I am not buzzword bombing. There is a v. extensive philosophy here.

If you are really open to ideas, even buzzwords can be stimulating. Just the 
idea of a new formal science – of irregular form – should stimulate anyone who 
wants to move beyond maths’ limitations. 

I don’t want to be discouraging – you personally should be interested in what 
I’m saying, by virtue of your interest in Barsalou & co.

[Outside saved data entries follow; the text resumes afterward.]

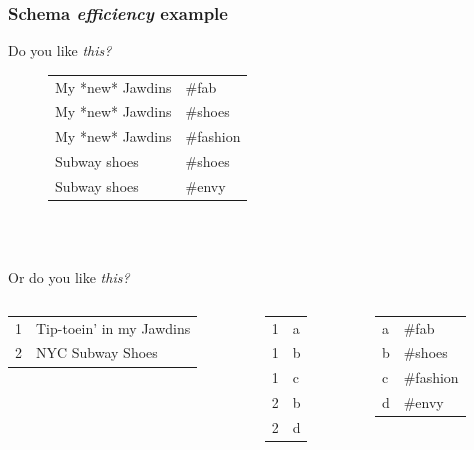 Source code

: \documentclass[xcolor={dvipsnames}]{beamer}
\begin{document}
\begin{frame}
\frametitle{Schema \emph{efficiency} example}

\LARGE
Do you like \emph{this?}
\normalsize

\begin{figure}
\centering


\begin{tabular}{|l|l|}
\hline
My *new* Jawdins & \#fab\\
My *new* Jawdins & \#shoes\\
My *new* Jawdins & \#fashion\\
Subway shoes & \#shoes\\
Subway shoes & \#envy \\ \hline
\end{tabular}

\end{figure}

${}$\\${}$

\LARGE
Or do you like \emph{this?}
\normalsize

\begin{columns}
\begin{column}{.5\textwidth}


\begin{tabular}{|l|l|}
\hline
1& Tip-toein' in my Jawdins\\
2 & NYC Subway Shoes \\ \hline
\end{tabular}

\end{column}

\begin{column}{.15\textwidth}

\begin{tabular}{|l|l|}
\hline
1 & a \\
1 & b \\
1 & c \\
2 & b \\
2 & d \\ \hline
\end{tabular}

\end{column}
\begin{column}{.35\textwidth}

\begin{tabular}{|l|l|}
\hline
a & \#fab\\
b & \#shoes\\
c & \#fashion\\
d & \#envy \\ \hline
\end{tabular}

\end{column}
\end{columns}

\end{frame}	
\end{document}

Unfortunately, you’re 
the only one I can think of here who does have such an interest or who is “open 
to such ideas.” Can you think of anyone else?


From: Derek Zahn 
Sent: Sunday, January 06, 2013 7:47 PM
To: AGI 
Subject: RE: [agi] Why Logic & Maths Have Sweet FA to do with Real world 
reasoning

Mike,

You say that you are presenting the beginnings of a formal method for producing 
creativity, but -- if that is so -- it does not come across as anything 
coherent or even legible, much less formal.  You invent or repurpose words -- 
geographics, imagistic, iconic, patchwork, etc -- with no supporting text to 
explain what you mean by those words or how they would be used to get a 
computer to exhibit fluid creativity.

I expect that many people, including me, are quite open to such ideas, if 
actually worked out further than buzzword bombing.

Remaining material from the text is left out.